Замкнув губу — на роздыхе меж прибоем и отбоем хора, путешествующая вдоль эгиды или вдоль перепачканной городьбы, или распущенного кондуита бесстрастно наблюдала, возможно — сквозь недоставшие доски, анахроничную, почти антикварную исполиншу-дверь, и под ней — юного поливальщика, кто едва удерживал пляшущий шланг и смывал три своих роста панелей, филенок и вплетенных в створы бронзовых кос винограда, и запутавшиеся в них дверной глазок и звонок, и кромсал держащих над дверью свод и тимпан надменных белогрудых кариатид — почти булатной струей, и заодно, уважая канон, вонзал десятки клинков воды — в нежданно выпроставшегося меж уличными шалуньями, точнее, грянувшего в недосмытом дверном проеме чинного господина в тройке беж… Но, встретив вернувшийся хор — мотовила шума, и гул и грохот распахиваемых ставней и сотен ледоходов, жантильная и фитильная продолжала:

— Мамочка приняла черного курьера, чертова почтальона, гуляющего с горячим пирожком, непристойного письмоносца с кек-уоком по курсу, честно растянула его стряпню аж на две недели — и решила, что еще сможет догнать папчика.
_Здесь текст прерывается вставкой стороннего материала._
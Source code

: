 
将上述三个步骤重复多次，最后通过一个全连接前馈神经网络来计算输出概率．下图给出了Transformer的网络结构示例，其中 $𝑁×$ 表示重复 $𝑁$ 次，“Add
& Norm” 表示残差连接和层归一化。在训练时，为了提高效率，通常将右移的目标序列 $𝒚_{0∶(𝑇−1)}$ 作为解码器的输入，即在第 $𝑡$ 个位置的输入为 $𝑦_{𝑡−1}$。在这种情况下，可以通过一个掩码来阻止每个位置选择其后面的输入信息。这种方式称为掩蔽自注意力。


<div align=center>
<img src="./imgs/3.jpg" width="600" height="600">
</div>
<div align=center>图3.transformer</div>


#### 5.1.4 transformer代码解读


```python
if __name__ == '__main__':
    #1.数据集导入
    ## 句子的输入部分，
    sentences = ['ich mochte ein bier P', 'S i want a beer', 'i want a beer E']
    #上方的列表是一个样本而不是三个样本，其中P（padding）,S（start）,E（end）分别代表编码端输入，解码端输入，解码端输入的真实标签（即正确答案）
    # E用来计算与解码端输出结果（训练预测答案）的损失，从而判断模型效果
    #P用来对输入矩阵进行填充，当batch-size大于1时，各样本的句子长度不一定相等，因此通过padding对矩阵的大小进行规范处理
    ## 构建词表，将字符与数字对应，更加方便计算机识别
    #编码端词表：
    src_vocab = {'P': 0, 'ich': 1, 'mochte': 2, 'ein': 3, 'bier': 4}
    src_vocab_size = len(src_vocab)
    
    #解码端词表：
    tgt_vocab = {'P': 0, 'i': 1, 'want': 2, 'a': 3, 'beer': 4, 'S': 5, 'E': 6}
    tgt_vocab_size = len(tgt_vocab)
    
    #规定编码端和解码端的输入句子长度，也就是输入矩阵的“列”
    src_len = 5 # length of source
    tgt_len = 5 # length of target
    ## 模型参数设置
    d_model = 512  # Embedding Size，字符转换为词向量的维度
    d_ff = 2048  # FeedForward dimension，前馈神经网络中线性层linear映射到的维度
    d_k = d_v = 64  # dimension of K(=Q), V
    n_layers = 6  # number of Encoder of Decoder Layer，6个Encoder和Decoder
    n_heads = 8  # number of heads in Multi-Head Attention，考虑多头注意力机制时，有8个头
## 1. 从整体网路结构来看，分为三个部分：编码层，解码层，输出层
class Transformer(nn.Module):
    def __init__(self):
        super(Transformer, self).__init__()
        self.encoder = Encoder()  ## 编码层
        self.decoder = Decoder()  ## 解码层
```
А я и брат промешкали в ключах дороги, и тут неразумных сманили — на параллельную трассу, что обогнула войну и выдвинула в дельте — дом-пристань, дом-пристанище — приют. Брат сколотил лишние лето и зиму и два флота весны — против меня, но безымянный заступник оттиснул в моих бумагах — накопления брата и выправил нас — в равновеликих, в неразлучные половины медали, двуглавый приз — или только с раздвоенным языком? Целое проще и для счета, и для желания — взять больше и ни с кем не делить… — по свершении фразы жилистая гражданская птица подкручивала задремавший на голове ее фитиль — в полный пламень, в налитой софит, и взвивала голос — в зазывалы: — По случаю юбилея театр будет пускать по одному билету — сразу двух зрителей… Пусть сидят друг на друге!.. Да только вдоль нашего пути построились столько диковинных станций мира! Ошеломляющих! Раскатали форумы, рекрутировали гранитных и бронзовых чемпионов, посадили соборы и королевские ботанические сады, продернули небоскребы и канатные дороги, сварганили ипподромы, галереи, Латинский квартал, публичные дома, дансинги, яхт-клубы, лагуны, трамплины, скотобойни, часовые артели, чтоб подкручивать время, расстелили восточные базары… Тысячи причин, чтоб кому-то отстать от поезда! Мне или моему брату.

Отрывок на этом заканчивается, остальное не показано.